On al-Mutanabi Street in central Baghdad, nearly 200 people gathered Friday morning to show solidarity with those rallying against their governments elsewhere in the Arab world and voice domestic concerns.

Some shouted in support of "democracy and peace" in Egypt and Tunisia, and others cried, "Governments fall with the voice of righteousness" and "Don't prevent us from expressing. We demand change!" Marchers also carried banners saying, "Baghdad will not be Kandahar," referring to the recent crackdown by the Iraqi government on liquor sales.

"We stand in solidarity with the Egyptian people and their uprising in order to achieve their freedom and their independence from the dictatorship," protester Abdullah al-Rikabi told CNN. "We have not seen any changes in the past eight years, and we demand better basic services."

In Husseinya, a Shiite majority neighborhood in northern Baghdad, hundreds more demonstrators demanded improvements in electricity and water service. "We don't have a government but only a corrupted government!" some shouted.

These demonstrations began right after Friday services in neighborhood mosques.

"Iraq has suffered a big deal under the tyranny of (deposed dictator) Saddam (Hussein), and it's still suffering from bad basic services, food and other things," protester Bassam Abdulrazaq said.

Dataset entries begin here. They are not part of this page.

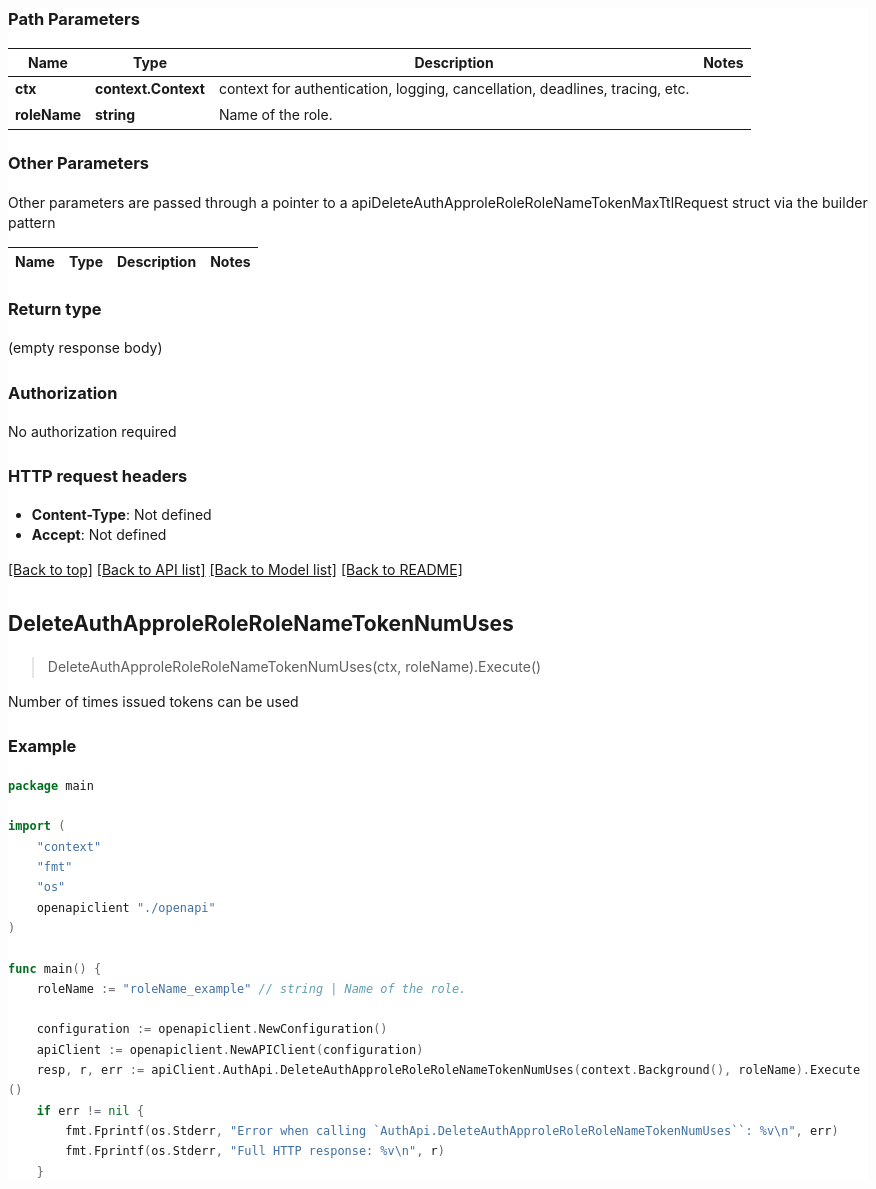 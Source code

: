 ### Path Parameters


Name | Type | Description  | Notes
------------- | ------------- | ------------- | -------------
**ctx** | **context.Context** | context for authentication, logging, cancellation, deadlines, tracing, etc.
**roleName** | **string** | Name of the role. | 

### Other Parameters

Other parameters are passed through a pointer to a apiDeleteAuthApproleRoleRoleNameTokenMaxTtlRequest struct via the builder pattern


Name | Type | Description  | Notes
------------- | ------------- | ------------- | -------------


### Return type

 (empty response body)

### Authorization

No authorization required

### HTTP request headers

- **Content-Type**: Not defined
- **Accept**: Not defined

[[Back to top]](#) [[Back to API list]](../README.md#documentation-for-api-endpoints)
[[Back to Model list]](../README.md#documentation-for-models)
[[Back to README]](../README.md)


## DeleteAuthApproleRoleRoleNameTokenNumUses

> DeleteAuthApproleRoleRoleNameTokenNumUses(ctx, roleName).Execute()

Number of times issued tokens can be used

### Example

```go
package main

import (
    "context"
    "fmt"
    "os"
    openapiclient "./openapi"
)

func main() {
    roleName := "roleName_example" // string | Name of the role.

    configuration := openapiclient.NewConfiguration()
    apiClient := openapiclient.NewAPIClient(configuration)
    resp, r, err := apiClient.AuthApi.DeleteAuthApproleRoleRoleNameTokenNumUses(context.Background(), roleName).Execute()
    if err != nil {
        fmt.Fprintf(os.Stderr, "Error when calling `AuthApi.DeleteAuthApproleRoleRoleNameTokenNumUses``: %v\n", err)
        fmt.Fprintf(os.Stderr, "Full HTTP response: %v\n", r)
    }
```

Wiam Saber said "Iraqi people are fed up with things in Iraq," but the recent events elsewhere in the Arab world stirred them to publicly voice their concerns through demonstrations.

"The things that happened in Egypt and Tunisia was kind a motivation for us, so we started this just to let them know that we are not going to be silent, and we will talk about all the horrible things that happen in Iraq," he said.